There are multiple liminal spaces in The Satanic Verses, but the two important ones in this paragraph are water and air. the air part is obvious. That’s what they’re falling through. It is the medium they inhabit between the wreckage of the airplane, carrying their past lives, and the new life ahead with all of it’s uncertainty. Thin air is a dangerous place, but it is also a spiritual place. Gibreel himself refers to “thin air” at the end of this paragraph, and that phrase gets repeated twice in the next paragraph. (Ok, how cool would it be if it turned out that Jon Krakauer’s book title was a reference to this?)  That paragraph also references Mount Everest, the obsession of British mountain climber Allie Cone, who sees ghosts and angels after ascending the highest mountain in the world without supplemental oxygen.

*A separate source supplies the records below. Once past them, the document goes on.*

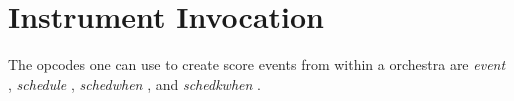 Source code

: \begin{comment}
\documentclass[10pt]{article}
\usepackage{fullpage, graphicx, url}
\setlength{\parskip}{1ex}
\setlength{\parindent}{0ex}
\title{Instrument Invocation}



\begin{tabular}{ccc}
The Alternative Csound Reference Manual & & \\
Previous &Instrument Control &Next

\end{tabular}

\end{comment}
\section{Instrument Invocation}


  The opcodes one can use to create score events from within a orchestra are \emph{event}
, \emph{schedule}
, \emph{schedwhen}
, and \emph{schedkwhen}
. 


\begin{comment}
\begin{tabular}{lcr}
Previous &Home &Next \\
Introduction to FLTK Widgets and GUI controllers &Up &Macros

\end{tabular}



\end{comment}
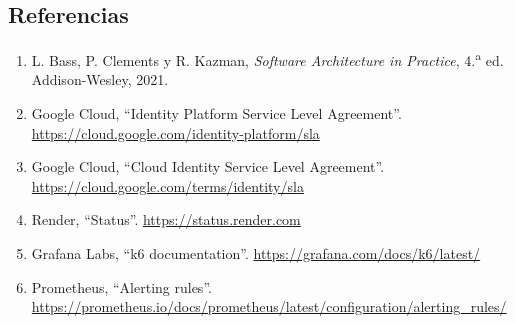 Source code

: \documentclass[11pt,a4paper]{article}
\begin{document}
\subsection*{Referencias}
\begin{enumerate}
  \item L. Bass, P. Clements y R. Kazman, \emph{Software Architecture in Practice}, 4.\textsuperscript{a} ed. Addison-Wesley, 2021.
  \item Google Cloud, ``Identity Platform Service Level Agreement''. \url{https://cloud.google.com/identity-platform/sla}
  \item Google Cloud, ``Cloud Identity Service Level Agreement''. \url{https://cloud.google.com/terms/identity/sla}
  \item Render, ``Status''. \url{https://status.render.com}
  \item Grafana Labs, ``k6 documentation''. \url{https://grafana.com/docs/k6/latest/}
  \item Prometheus, ``Alerting rules''. \url{https://prometheus.io/docs/prometheus/latest/configuration/alerting_rules/}
\end{enumerate}
\end{document}
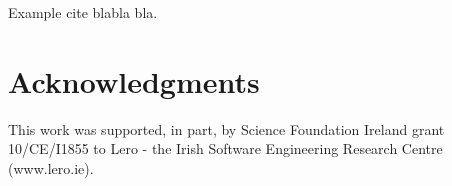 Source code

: \documentclass[runningheads,a4paper]{llncs}
\begin{document}
Example cite \cite{AbdelkaderLahmadi2005} blabla bla.



\section*{Acknowledgments}
This work was supported, in part, by Science Foundation Ireland grant 10/CE/I1855 to Lero - the Irish Software Engineering Research Centre (www.lero.ie).




\end{document}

High spaces, where the air is thin, are spaces in which we face mortality, in which the barriers between life and death, earth and the afterworld are rendered permeable. This is also true of water, which is the space of birth but also of drowning, the space of baptism and ritual cleansing but also of destruction (later we are introduced to a desert city made of sand, where water represents a threat). Rushdie is playing with these two mediums by having Gibreel literally “swim” through the air as they plummet toward the sea.

These are profoundly religious images. Angels, demons, baptism, rebirth, judgement. Rushdie mines the myths of Christianity, Judaism, Islam, and Hinduism for metaphors and narratives that help him explain how post-colonial migrants experience this new world. In doing so, he is giving that story dignity, but he is also commenting on the role that religion itself plays in public life. Gibreel alludes to this when he mentions “meteor or lightning or vengeance of God.” Rushdie is concerned about what happens when these religious myths and metaphors cease being metaphorical and start structuring our lives in potentially scary ways: when religion is used to justify oppressing people or blowing up planes. Gibreel will ultimately style himself as the instrument of God’s vengeance upon the unfaithful (namely, people he does not like or trust), and that brings him to a bad end.

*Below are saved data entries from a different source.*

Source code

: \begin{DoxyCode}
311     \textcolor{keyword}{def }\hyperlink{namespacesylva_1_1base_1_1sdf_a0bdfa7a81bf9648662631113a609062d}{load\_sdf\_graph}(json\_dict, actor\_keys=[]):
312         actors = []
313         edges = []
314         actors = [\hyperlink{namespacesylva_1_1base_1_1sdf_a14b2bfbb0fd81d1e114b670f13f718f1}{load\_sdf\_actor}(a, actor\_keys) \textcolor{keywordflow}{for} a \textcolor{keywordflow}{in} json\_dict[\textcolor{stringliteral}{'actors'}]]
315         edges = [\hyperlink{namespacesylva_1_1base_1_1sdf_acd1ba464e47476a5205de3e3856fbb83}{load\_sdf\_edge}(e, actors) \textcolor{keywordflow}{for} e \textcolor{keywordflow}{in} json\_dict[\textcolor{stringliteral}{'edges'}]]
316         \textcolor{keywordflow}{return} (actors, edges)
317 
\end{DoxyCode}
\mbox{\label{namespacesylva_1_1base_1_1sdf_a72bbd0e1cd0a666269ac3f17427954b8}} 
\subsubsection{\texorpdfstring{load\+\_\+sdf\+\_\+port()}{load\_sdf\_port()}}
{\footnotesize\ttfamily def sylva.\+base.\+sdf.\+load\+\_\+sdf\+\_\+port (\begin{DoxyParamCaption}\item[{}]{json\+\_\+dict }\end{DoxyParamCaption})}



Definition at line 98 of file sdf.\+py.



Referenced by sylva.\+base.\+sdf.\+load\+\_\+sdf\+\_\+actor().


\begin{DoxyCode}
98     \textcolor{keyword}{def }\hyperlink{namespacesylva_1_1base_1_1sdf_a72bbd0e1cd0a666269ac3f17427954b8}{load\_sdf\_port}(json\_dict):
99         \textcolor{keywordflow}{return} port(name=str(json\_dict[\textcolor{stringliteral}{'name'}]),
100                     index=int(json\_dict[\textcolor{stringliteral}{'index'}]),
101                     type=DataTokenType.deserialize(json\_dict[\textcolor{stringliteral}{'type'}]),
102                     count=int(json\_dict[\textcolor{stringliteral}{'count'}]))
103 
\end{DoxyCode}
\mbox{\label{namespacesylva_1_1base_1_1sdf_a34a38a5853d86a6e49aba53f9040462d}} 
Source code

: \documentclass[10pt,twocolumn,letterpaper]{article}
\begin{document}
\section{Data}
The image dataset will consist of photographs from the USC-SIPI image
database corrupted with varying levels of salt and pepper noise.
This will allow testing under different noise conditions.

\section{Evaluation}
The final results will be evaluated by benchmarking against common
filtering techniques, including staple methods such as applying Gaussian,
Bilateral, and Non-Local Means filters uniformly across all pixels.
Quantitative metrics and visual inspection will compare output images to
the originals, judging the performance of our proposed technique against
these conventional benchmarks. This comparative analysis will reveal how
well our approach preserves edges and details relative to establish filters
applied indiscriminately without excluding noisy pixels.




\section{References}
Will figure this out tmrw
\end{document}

And all of that stuff is expressed within that one dense paragraph. As I said, even without knowing all that is foreshadowed here, you could get the major point. The complexity adds meaning to the text rather than obfuscating it. It’s difficult to say the same for Tiger’s “enchanted puzzlement.” No words are wasted here.

Yet two weeks ago, one of my undergrads moaned, “Why can’t he just use proper grammar?” This happened. I’m not making it up. It’s at times like these when I wish my classroom came equipped with trap doors under each chair like at Dr. Evil’s conference table. First of all, this student and his ilk clearly did not recognize that most of Rushdie’s prose is grammatically correct. He does deliberately use things like sentence fragments in dialogue because that is how most people talk, and most novelists since the Victorian era have felt free to break that rule. What they seem to be reacting to is the non-linearity and complexity of it. And I’m actually ok with that. Occasionally, good writing doesn’t bottle-feed you. This is why we have English class.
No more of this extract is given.